We Believe
Sound management and planning could help the call center in Daleville avoid the struggles of Agape Communications in downtown Anderson.
You’ll have to pardon Anderson area residents if they’re not celebrating Wednesday’s announcement that a call center will be hiring 300 workers in Daleville.
Not that 300 jobs aren’t significant. Even if the jobs are entry level and the pay scale is low — $10 to $11.25 an hour — the Madison County region needs jobs and isn’t exactly in a position to turn up its collective nose.
But the hesitance of Manpower of Muncie, which is contracted to find those 300 workers, to provide information about the customers to be served by the new call center employees, arouses a healthy skepticism about the long-term stability of the jobs.
And recent history tells us that hundreds of jobs promised don’t necessarily mean hundreds of jobs delivered. The lesson comes specifically from a business called Agape Communications, which announced in the spring that it would move a call center to the Union Building in downtown Anderson and eventually employ 400 people.
The city helped out with a $3,000 incentive by making fiber optic available to the company.
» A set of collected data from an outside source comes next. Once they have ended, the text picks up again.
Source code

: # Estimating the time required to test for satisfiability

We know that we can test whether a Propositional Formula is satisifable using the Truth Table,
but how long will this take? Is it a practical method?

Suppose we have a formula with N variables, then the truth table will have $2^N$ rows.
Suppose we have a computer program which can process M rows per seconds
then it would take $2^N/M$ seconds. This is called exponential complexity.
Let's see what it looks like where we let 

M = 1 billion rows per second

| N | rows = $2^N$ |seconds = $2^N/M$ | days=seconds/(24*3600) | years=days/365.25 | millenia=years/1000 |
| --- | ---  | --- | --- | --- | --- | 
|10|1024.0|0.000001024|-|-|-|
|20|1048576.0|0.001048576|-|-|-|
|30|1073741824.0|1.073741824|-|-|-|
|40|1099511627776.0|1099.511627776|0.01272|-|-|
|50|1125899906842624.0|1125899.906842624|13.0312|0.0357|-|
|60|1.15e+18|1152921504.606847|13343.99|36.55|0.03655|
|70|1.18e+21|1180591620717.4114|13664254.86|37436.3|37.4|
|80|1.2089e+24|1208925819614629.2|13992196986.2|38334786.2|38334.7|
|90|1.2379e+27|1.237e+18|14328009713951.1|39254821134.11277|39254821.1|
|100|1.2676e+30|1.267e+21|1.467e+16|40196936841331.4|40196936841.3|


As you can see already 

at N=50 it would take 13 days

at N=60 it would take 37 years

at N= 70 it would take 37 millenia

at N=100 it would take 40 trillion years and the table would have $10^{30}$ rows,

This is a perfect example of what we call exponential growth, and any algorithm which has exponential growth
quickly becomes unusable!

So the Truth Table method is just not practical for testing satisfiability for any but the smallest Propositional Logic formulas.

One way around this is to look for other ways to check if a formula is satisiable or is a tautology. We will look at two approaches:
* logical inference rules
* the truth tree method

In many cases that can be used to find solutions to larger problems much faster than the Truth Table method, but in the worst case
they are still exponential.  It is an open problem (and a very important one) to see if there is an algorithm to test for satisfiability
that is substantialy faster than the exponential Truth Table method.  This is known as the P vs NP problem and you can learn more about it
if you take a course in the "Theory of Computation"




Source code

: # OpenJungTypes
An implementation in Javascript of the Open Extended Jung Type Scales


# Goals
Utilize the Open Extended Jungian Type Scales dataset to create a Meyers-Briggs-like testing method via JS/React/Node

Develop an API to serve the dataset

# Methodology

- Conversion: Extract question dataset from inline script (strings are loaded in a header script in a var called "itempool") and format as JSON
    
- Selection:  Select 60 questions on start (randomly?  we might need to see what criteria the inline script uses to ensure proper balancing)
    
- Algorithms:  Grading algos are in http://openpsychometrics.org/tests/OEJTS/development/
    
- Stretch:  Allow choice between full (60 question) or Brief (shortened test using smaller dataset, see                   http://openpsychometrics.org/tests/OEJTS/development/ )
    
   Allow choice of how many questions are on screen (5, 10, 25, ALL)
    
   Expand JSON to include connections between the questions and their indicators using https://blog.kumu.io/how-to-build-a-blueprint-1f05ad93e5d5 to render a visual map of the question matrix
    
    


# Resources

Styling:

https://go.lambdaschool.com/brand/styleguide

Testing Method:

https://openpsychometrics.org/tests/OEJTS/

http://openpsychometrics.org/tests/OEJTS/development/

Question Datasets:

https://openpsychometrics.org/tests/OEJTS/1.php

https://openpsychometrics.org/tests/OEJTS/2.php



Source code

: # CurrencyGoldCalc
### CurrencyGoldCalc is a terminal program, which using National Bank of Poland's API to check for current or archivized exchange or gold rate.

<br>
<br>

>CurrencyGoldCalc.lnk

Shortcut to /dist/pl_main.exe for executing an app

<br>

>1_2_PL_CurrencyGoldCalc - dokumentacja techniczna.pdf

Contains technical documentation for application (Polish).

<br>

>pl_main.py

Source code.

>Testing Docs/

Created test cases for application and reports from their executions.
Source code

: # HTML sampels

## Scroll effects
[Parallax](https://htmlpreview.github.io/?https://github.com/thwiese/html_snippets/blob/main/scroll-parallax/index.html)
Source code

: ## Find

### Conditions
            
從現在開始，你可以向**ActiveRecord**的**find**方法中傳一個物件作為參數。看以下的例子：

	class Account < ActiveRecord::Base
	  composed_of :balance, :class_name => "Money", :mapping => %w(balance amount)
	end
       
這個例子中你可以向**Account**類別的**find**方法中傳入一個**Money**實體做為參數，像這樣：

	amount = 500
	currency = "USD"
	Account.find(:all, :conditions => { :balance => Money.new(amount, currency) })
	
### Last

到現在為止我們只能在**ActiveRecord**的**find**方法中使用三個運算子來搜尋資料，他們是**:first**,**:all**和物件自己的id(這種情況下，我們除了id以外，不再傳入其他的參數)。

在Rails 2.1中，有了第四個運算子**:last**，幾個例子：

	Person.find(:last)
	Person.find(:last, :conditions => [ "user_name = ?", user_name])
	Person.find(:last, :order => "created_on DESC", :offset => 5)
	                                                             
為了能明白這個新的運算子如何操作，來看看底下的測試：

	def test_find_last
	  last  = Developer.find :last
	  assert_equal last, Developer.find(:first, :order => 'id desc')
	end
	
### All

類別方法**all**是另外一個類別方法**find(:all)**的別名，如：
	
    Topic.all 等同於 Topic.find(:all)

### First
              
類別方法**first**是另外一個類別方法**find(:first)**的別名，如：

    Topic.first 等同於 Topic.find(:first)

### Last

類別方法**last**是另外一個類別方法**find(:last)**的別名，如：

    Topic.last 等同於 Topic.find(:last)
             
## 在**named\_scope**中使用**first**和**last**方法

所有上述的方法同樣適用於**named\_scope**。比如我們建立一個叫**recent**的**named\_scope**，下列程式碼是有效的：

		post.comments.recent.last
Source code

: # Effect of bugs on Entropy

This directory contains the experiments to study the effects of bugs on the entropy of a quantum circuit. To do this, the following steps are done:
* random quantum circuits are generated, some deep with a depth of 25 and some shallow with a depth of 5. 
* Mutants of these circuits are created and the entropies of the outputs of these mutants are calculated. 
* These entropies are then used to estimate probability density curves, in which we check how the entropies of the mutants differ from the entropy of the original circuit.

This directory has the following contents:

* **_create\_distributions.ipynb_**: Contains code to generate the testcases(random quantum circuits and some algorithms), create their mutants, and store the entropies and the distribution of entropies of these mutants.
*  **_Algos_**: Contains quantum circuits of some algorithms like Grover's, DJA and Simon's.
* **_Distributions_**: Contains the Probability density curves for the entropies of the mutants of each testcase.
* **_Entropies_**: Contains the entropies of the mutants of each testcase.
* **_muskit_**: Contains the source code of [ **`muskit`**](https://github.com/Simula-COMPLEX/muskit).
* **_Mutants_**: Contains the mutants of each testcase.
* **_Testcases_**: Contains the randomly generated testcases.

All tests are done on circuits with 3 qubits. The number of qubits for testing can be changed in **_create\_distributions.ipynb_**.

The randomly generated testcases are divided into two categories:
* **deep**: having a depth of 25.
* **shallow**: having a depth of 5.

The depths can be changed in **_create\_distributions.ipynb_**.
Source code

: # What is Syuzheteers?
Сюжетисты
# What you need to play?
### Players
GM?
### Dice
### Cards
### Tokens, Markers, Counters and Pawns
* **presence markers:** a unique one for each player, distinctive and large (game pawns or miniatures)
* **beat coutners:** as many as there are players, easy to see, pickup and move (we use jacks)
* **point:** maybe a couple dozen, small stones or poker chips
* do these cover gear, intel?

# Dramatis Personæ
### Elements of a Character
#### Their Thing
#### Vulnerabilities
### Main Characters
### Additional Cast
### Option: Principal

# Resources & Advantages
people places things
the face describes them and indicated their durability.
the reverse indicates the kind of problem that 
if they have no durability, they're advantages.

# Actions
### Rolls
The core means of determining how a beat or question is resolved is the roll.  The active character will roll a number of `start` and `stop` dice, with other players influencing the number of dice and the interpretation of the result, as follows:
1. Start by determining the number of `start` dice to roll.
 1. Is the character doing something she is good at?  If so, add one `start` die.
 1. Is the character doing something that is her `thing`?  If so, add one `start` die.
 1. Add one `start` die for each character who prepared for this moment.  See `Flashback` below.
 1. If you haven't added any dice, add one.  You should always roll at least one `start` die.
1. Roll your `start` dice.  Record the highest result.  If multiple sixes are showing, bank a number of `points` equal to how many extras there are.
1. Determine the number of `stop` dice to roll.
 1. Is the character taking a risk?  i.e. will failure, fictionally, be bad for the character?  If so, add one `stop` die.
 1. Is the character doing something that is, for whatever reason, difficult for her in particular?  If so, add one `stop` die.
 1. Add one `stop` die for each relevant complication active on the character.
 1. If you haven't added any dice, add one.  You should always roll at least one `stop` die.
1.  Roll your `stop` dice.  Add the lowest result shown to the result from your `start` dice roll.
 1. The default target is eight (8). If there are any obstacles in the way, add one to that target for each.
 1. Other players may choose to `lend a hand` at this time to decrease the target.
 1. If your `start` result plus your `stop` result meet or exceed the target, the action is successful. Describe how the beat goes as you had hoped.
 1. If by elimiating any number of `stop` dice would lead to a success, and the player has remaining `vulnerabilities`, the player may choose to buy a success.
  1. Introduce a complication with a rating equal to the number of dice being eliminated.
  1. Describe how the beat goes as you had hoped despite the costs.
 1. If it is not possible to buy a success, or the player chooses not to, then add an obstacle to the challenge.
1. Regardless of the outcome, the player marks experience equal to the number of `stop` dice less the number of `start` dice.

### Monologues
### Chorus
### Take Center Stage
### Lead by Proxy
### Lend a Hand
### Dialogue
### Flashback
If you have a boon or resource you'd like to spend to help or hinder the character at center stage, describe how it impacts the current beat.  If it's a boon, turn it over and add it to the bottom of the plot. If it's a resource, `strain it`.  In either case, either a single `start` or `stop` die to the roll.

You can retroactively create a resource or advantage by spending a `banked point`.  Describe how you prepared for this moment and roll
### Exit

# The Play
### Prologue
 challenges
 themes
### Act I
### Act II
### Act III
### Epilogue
The city is also providing technical assistance, according to Linda Dawson, economic development director, to bring the Union Building up to code so Agape can expand to another floor.
Now it all seems to be wishful thinking. It’s been a bad summer for the company that sold debt-consolidation packages over the phone. Last week, some Agape employees walked out, claiming they hadn’t been paid in three weeks.
Management originally denied this, saying everyone had been paid. A day later the company’s CEO, Jeff Rogers, admitted some had not been paid for recent weeks worked. He also said the company was trying a new selling tact over the phone, called Score My Bills, a credit-building offer.
If the new program is successful, Agape could take off and eventually employ 400 people, according to managers. Marcus Redfield, a night-shift manager at Agape, said the people who walked out don’t share the same values as the Agape family and added that those employees are not dedicated.
Not dedicated? They worked for three weeks without pay. That takes some level of dedication. It sounds as if Agape expected them to work without pay. Rogers said there was no money, and if the new program is successful, employees will be paid. Wait a minute. Are the employees supposed to work for free until the program is successful?
These employees signed on to work at $8.50 an hour with bonuses depending on sales. So even if sales were low or nonexistent, the employees were due their $8.50 an hour, even if Agape had to borrow to pay them.
Apparently, Agape’s sole investor pulled out because the company was making no money.
Regardless of Agape’s current financial situation, the company was launched as a boon to Anderson’s economy. That it crashed and burned so quickly is a testament to poor market conditions and some less than stellar planning on the part of Agape’s owners.
Maybe the new program will be successful, but it’s a big maybe at this point. Agape had about 27 employees when the walkout took place. Now the owners expect a new program eventually to boost their employment to 400?
It’s tough to start a new business. Most of them fail for a wide variety of reasons, and those that succeed can take a few years to get up and running. But some factors — the sole investor pulling out and employees walking out — don’t add up to success.
Agape’s intentions were good, but somewhere along the line the intentions met reality, and the result was a struggling business that couldn’t pay its employees. That’s not what Anderson needs.
Agape’s stumble truly has no bearing on the chances that the 300 new jobs touted in Daleville will take root and bear fruit for years to come. But what happened at Agape, coupled with the reticence of Manpower of Muncie to provide details about the companies to be served by the call-center agents in Daleville, throws a shadow of doubt over the venture.